EXERCISE:
Please return every line of the records below that holds the word "development".

+---+

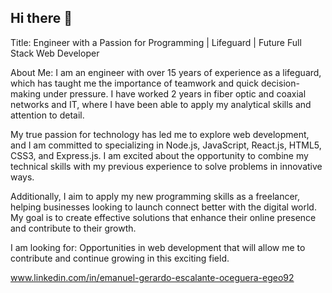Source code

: ## Hi there 👋

Title: Engineer with a Passion for Programming | Lifeguard | Future Full Stack Web Developer

About Me:
I am an engineer with over 15 years of experience as a lifeguard, which has taught me the importance of teamwork and quick decision-making under pressure. I have worked 2 years in fiber optic and coaxial networks and IT, where I have been able to apply my analytical skills and attention to detail.

My true passion for technology has led me to explore web development, and I am committed to specializing in Node.js, JavaScript, React.js, HTML5, CSS3, and Express.js. I am excited about the opportunity to combine my technical skills with my previous experience to solve problems in innovative ways.

Additionally, I aim to apply my new programming skills as a freelancer, helping businesses looking to launch connect better with the digital world. My goal is to create effective solutions that enhance their online presence and contribute to their growth.

I am looking for: Opportunities in web development that will allow me to contribute and continue growing in this exciting field.

www.linkedin.com/in/emanuel-gerardo-escalante-oceguera-egeo92

<!--
**EGEO92/EGEO92** is a ✨ _special_ ✨ repository because its `README.md` (this file) appears on your GitHub profile.

Here are some ideas to get you started:

- 🔭 I’m currently working on ...
- 🌱 I’m currently learning ...
- 👯 I’m looking to collaborate on ...
- 🤔 I’m looking for help with ...
- 💬 Ask me about ...
- 📫 How to reach me: ...
- 😄 Pronouns: ...
- ⚡ Fun fact: ...
-->
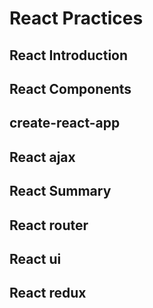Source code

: # React Practices

## React Introduction
## React Components
## create-react-app
## React ajax
## React Summary
## React router
## React ui
## React redux


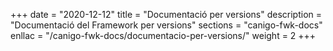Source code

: +++
date        = "2020-12-12"
title       = "Documentació per versions"
description = "Documentació del Framework per versions"
sections    = "canigo-fwk-docs"
enllac		= "/canigo-fwk-docs/documentacio-per-versions/"
weight		= 2
+++
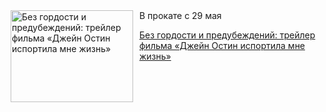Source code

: <!--2025-05-02 09:30:33-->
<div class="yb">
  <div class="rss kino_kino"><a href="https://www.kino-teatr.ru/kino/news/y2025/5-2/37593/" title="Без гордости и предубеждений: трейлер фильма «Джейн Остин испортила мне жизнь»"><img src="https://www.kino-teatr.ru/news/3/9/37593/poster.jpg" width="196" height="147" align="left" hspace="5" style="margin: 0px 10px 0px 5px" alt="Без гордости и предубеждений: трейлер фильма «Джейн Остин испортила мне жизнь»"/></a>В прокате с 29 мая <p class="titl"><a href="https://www.kino-teatr.ru/kino/news/y2025/5-2/37593/">Без гордости и предубеждений: трейлер фильма «Джейн Остин испортила мне жизнь»</a></p></div>
</div>

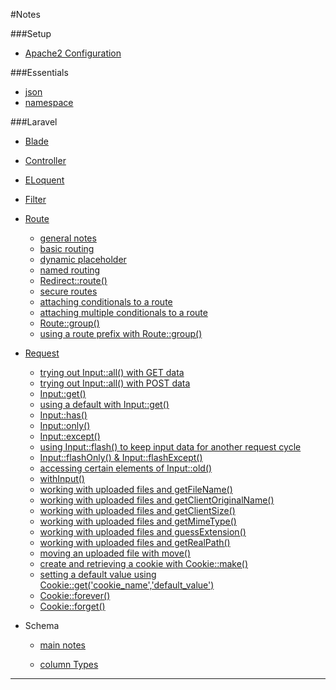 #Notes

###Setup

* [Apache2 Configuration](https://github.com/outboundexplorer/laravel-insights/blob/master/notes/Apache2configuration.notes.md)

###Essentials

* [json](https://github.com/outboundexplorer/laravel-insights/blob/master/notes/json.notes.md)
* [namespace](https://github.com/outboundexplorer/laravel-insights/edit/master/notes/namespace.notes.md)

###Laravel

* [Blade](https://github.com/outboundexplorer/laravel-insights/blob/master/notes/Blade.notes.md)

* [Controller](https://github.com/outboundexplorer/laravel-insights/blob/master/notes/Controller.notes.md)

* [ELoquent](https://github.com/outboundexplorer/laravel-insights/blob/master/notes/Eloquent.notes.md)

* [Filter](https://github.com/outboundexplorer/laravel-insights/blob/master/notes/Filter.notes.md)

* [Route](https://github.com/outboundexplorer/laravel-insights/blob/master/notes/Route.notes.md)
  + [general notes](https://github.com/outboundexplorer/laravel-insights/blob/master/notes/Route.notes.md#general-notes)
  + [basic routing](https://github.com/outboundexplorer/laravel-insights/blob/master/notes/Route.notes.md#basic-routing)
  + [dynamic placeholder](https://github.com/outboundexplorer/laravel-insights/blob/master/notes/Route.notes.md#dynamic-placeholder)
  + [named routing](https://github.com/outboundexplorer/laravel-insights/blob/master/notes/Route.notes.md#named-routing)
  + [Redirect::route()](https://github.com/outboundexplorer/laravel-insights/blob/master/notes/Route.notes.md#redirectroutefaqs)
  + [secure routes](https://github.com/outboundexplorer/laravel-insights/blob/master/notes/Route.notes.md#secure-routes)
  + [attaching conditionals to a route](https://github.com/outboundexplorer/laravel-insights/blob/master/notes/Route.notes.md#attaching-conditionals-to-a-route)
  + [attaching multiple conditionals to a route](https://github.com/outboundexplorer/laravel-insights/blob/master/notes/Route.notes.md#attaching-multiple-conditionals-to-a-route)
  + [Route::group()](https://github.com/outboundexplorer/laravel-insights/blob/master/notes/Route.notes.md#routegroup)
  + [using a route prefix with Route::group()](https://github.com/outboundexplorer/laravel-insights/blob/master/notes/Route.notes.md#using-a-route-prefix-with-routegroup)

* [Request](https://github.com/outboundexplorer/laravel-insights/blob/master/notes/Request.notes.md)
  + [trying out Input::all() with GET data](https://github.com/outboundexplorer/laravel-insights/blob/master/notes/Request.notes.md#trying-out-inputall-with-get-data)
  + [trying out Input::all() with POST data](https://github.com/outboundexplorer/laravel-insights/blob/master/notes/Request.notes.md#trying-out-inputall-with-post-data)
  + [Input::get()](https://github.com/outboundexplorer/laravel-insights/blob/master/notes/Request.notes.md#inputget)
  + [using a default with Input::get()](https://github.com/outboundexplorer/laravel-insights/blob/master/notes/Request.notes.md#using-a-default-with-inputget)
  + [Input::has()](https://github.com/outboundexplorer/laravel-insights/blob/master/notes/Request.notes.md#inputhas)
  + [Input::only()](https://github.com/outboundexplorer/laravel-insights/blob/master/notes/Request.notes.md#inputonly)
  + [Input::except()](https://github.com/outboundexplorer/laravel-insights/blob/master/notes/Request.notes.md#inputexcept)
  + [using Input::flash() to keep input data for another request cycle](https://github.com/outboundexplorer/laravel-insights/blob/master/notes/Request.notes.md#using-inputflash-to-keep-input-data-for-another-request-cycle)
  + [Input::flashOnly() & Input::flashExcept()](https://github.com/outboundexplorer/laravel-insights/blob/master/notes/Request.notes.md#inputflashonly--inputflashexcept)
  + [accessing certain elements of Input::old()](https://github.com/outboundexplorer/laravel-insights/blob/master/notes/Request.notes.md#accessing-certain-elements-of-inputold)
  + [withInput()](https://github.com/outboundexplorer/laravel-insights/blob/master/notes/Request.notes.md#withinput)
  + [working with uploaded files and getFileName()](https://github.com/outboundexplorer/laravel-insights/blob/master/notes/Request.notes.md#working-with-uploaded-files-and-getfilename)
  + [working with uploaded files and getClientOriginalName()](https://github.com/outboundexplorer/laravel-insights/blob/master/notes/Request.notes.md#working-with-uploaded-files-and-getclientoriginalname)
  + [working with uploaded files and getClientSize()](https://github.com/outboundexplorer/laravel-insights/blob/master/notes/Request.notes.md#working-with-uploaded-files-and-getclientsize)
  + [working with uploaded files and getMimeType()](https://github.com/outboundexplorer/laravel-insights/blob/master/notes/Request.notes.md#working-with-uploaded-files-getmimetype)
  + [working with uploaded files and guessExtension()](https://github.com/outboundexplorer/laravel-insights/blob/master/notes/Request.notes.md#working-with-uploaded-files-and-guessextension)
  + [working with uploaded files and getRealPath()](https://github.com/outboundexplorer/laravel-insights/blob/master/notes/Request.notes.md#working-with-uploaded-files-and-getrealpath)
  + [moving an uploaded file with move()](https://github.com/outboundexplorer/laravel-insights/blob/master/notes/Request.notes.md#moving-an-uploaded-file-with-move)
  + [create and retrieving a cookie with Cookie::make()](https://github.com/outboundexplorer/laravel-insights/blob/master/notes/Request.notes.md#create-and-retrieving-a-cookie-with-cookiemake)
  + [setting a default value using Cookie::get('cookie_name','default_value')](https://github.com/outboundexplorer/laravel-insights/blob/master/notes/Request.notes.md#setting-a-default-value-using-cookiegetcookie_namedefault_value)
  + [Cookie::forever()](https://github.com/outboundexplorer/laravel-insights/blob/master/notes/Request.notes.md#cookieforever)
  + [Cookie::forget()](https://github.com/outboundexplorer/laravel-insights/blob/master/notes/Request.notes.md#cookieforget)

* Schema
  
  + [main notes](https://github.com/outboundexplorer/laravel-insights/blob/master/notes/Schema.notes.md)

  + [column Types](https://github.com/outboundexplorer/laravel-insights/blob/master/notes/Schema.column_types.md)


___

+---+

ANSWER BELOW:
My true passion for technology has led me to explore web development, and I am committed to specializing in Node.js, JavaScript, React.js, HTML5, CSS3, and Express.js. I am excited about the opportunity to combine my technical skills with my previous experience to solve problems in innovative ways.
I am looking for: Opportunities in web development that will allow me to contribute and continue growing in this exciting field.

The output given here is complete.